North Korea-backed hackers Lazarus Group are more and more focusing on the cryptocurrency group via widespread phishing operations on the favored messaging utility Telegram, in line with a Dec. 6 replace from blockchain safety agency SlowMist.
The group’s new modus operandi entails impersonating respected enterprise capital funding figures from Archax, HashKey, and Gumi Cryptos to lure crypto groups with engaging funding proposals.
On this assault technique, the hacker establishes belief with their victims via fixed messages after which lures them into unknowingly operating malicious scripts for phishing assaults below the guise of attending a gathering.
This corroborates a latest warning by Alexandre Masmejean, the CEO of Showtime, a crypto market for creators. Earlier within the week, Masmejean mentioned he was contacted by FBI brokers who informed him that Asian cybercriminals, posing because the Head of HashKey Singapore Group, have been operating malware on his laptop.
SlowMist highlighted how the hacker group leverages Calendly’s “Add Customized Hyperlink” function to embed malicious hyperlinks inside occasion pages for phishing makes an attempt. These well-disguised hyperlinks, seamlessly built-in into the background, usually evade suspicion.
In the meantime, the safety agency additional recognized a particular IP, 104.168.137.21, linked to varied domains impersonating different tasks. They warning vigilance and preemptive measures in opposition to potential dangers related to this malicious IP.

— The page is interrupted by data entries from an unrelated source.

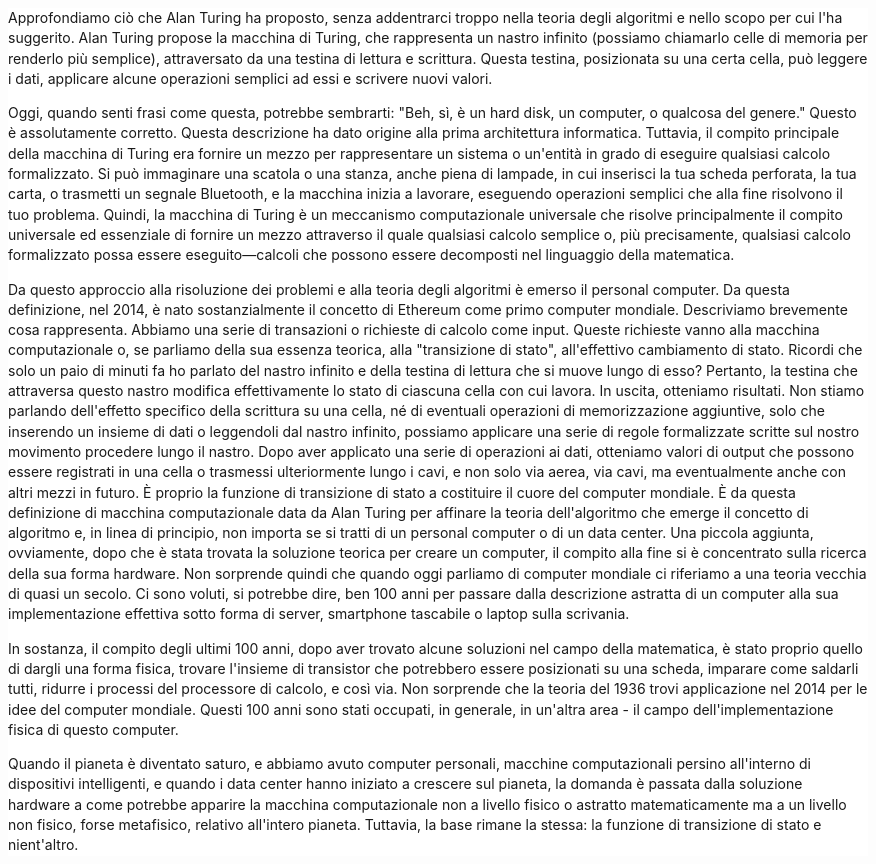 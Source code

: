 Approfondiamo ciò che Alan Turing ha proposto, senza addentrarci troppo nella teoria degli algoritmi e nello scopo per cui l'ha suggerito. Alan Turing propose la macchina di Turing, che rappresenta un nastro infinito (possiamo chiamarlo celle di memoria per renderlo più semplice), attraversato da una testina di lettura e scrittura. Questa testina, posizionata su una certa cella, può leggere i dati, applicare alcune operazioni semplici ad essi e scrivere nuovi valori.

Oggi, quando senti frasi come questa, potrebbe sembrarti: "Beh, sì, è un hard disk, un computer, o qualcosa del genere." Questo è assolutamente corretto. Questa descrizione ha dato origine alla prima architettura informatica. Tuttavia, il compito principale della macchina di Turing era fornire un mezzo per rappresentare un sistema o un'entità in grado di eseguire qualsiasi calcolo formalizzato. Si può immaginare una scatola o una stanza, anche piena di lampade, in cui inserisci la tua scheda perforata, la tua carta, o trasmetti un segnale Bluetooth, e la macchina inizia a lavorare, eseguendo operazioni semplici che alla fine risolvono il tuo problema. Quindi, la macchina di Turing è un meccanismo computazionale universale che risolve principalmente il compito universale ed essenziale di fornire un mezzo attraverso il quale qualsiasi calcolo semplice o, più precisamente, qualsiasi calcolo formalizzato possa essere eseguito—calcoli che possono essere decomposti nel linguaggio della matematica.

Da questo approccio alla risoluzione dei problemi e alla teoria degli algoritmi è emerso il personal computer. Da questa definizione, nel 2014, è nato sostanzialmente il concetto di Ethereum come primo computer mondiale. Descriviamo brevemente cosa rappresenta. Abbiamo una serie di transazioni o richieste di calcolo come input. Queste richieste vanno alla macchina computazionale o, se parliamo della sua essenza teorica, alla "transizione di stato", all'effettivo cambiamento di stato. Ricordi che solo un paio di minuti fa ho parlato del nastro infinito e della testina di lettura che si muove lungo di esso? Pertanto, la testina che attraversa questo nastro modifica effettivamente lo stato di ciascuna cella con cui lavora. In uscita, otteniamo risultati. Non stiamo parlando dell'effetto specifico della scrittura su una cella, né di eventuali operazioni di memorizzazione aggiuntive, solo che inserendo un insieme di dati o leggendoli dal nastro infinito, possiamo applicare una serie di regole formalizzate scritte sul nostro movimento procedere lungo il nastro. Dopo aver applicato una serie di operazioni ai dati, otteniamo valori di output che possono essere registrati in una cella o trasmessi ulteriormente lungo i cavi, e non solo via aerea, via cavi, ma eventualmente anche con altri mezzi in futuro.
È proprio la funzione di transizione di stato a costituire il cuore del computer mondiale. È da questa definizione di macchina computazionale data da Alan Turing per affinare la teoria dell'algoritmo che emerge il concetto di algoritmo e, in linea di principio, non importa se si tratti di un personal computer o di un data center. Una piccola aggiunta, ovviamente, dopo che è stata trovata la soluzione teorica per creare un computer, il compito alla fine si è concentrato sulla ricerca della sua forma hardware. Non sorprende quindi che quando oggi parliamo di computer mondiale ci riferiamo a una teoria vecchia di quasi un secolo. Ci sono voluti, si potrebbe dire, ben 100 anni per passare dalla descrizione astratta di un computer alla sua implementazione effettiva sotto forma di server, smartphone tascabile o laptop sulla scrivania.

In sostanza, il compito degli ultimi 100 anni, dopo aver trovato alcune soluzioni nel campo della matematica, è stato proprio quello di dargli una forma fisica, trovare l'insieme di transistor che potrebbero essere posizionati su una scheda, imparare come saldarli tutti, ridurre i processi del processore di calcolo, e così via. Non sorprende che la teoria del 1936 trovi applicazione nel 2014 per le idee del computer mondiale. Questi 100 anni sono stati occupati, in generale, in un'altra area - il campo dell'implementazione fisica di questo computer.

Quando il pianeta è diventato saturo, e abbiamo avuto computer personali, macchine computazionali persino all'interno di dispositivi intelligenti, e quando i data center hanno iniziato a crescere sul pianeta, la domanda è passata dalla soluzione hardware a come potrebbe apparire la macchina computazionale non a livello fisico o astratto matematicamente ma a un livello non fisico, forse metafisico, relativo all'intero pianeta. Tuttavia, la base rimane la stessa: la funzione di transizione di stato e nient'altro.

North Korea Lazarus Group’s infamous streak
Over the previous a number of years, the North Korean Lazarus Group has siphoned roughly $3 billion from the cryptocurrency business. The Asian nation has been accused of sponsoring these hackers to use crypto tasks to finance its weapons program
The U.S. has traced again a number of crypto breaches to the North Korea-affiliated hacker-controlled wallets, such because the Ronin bridge exploit, which noticed the theft of over $600 million in belongings.
The size of those thefts is substantial, with Chainalysis, a blockchain analytics agency, estimating that over $3 billion has been stolen by North Korean hackers up to now 5 years. This determine is additional corroborated by South Korean intelligence, which reported a theft of $1.2 billion in BTC and ETH by North Korea in 2022 alone.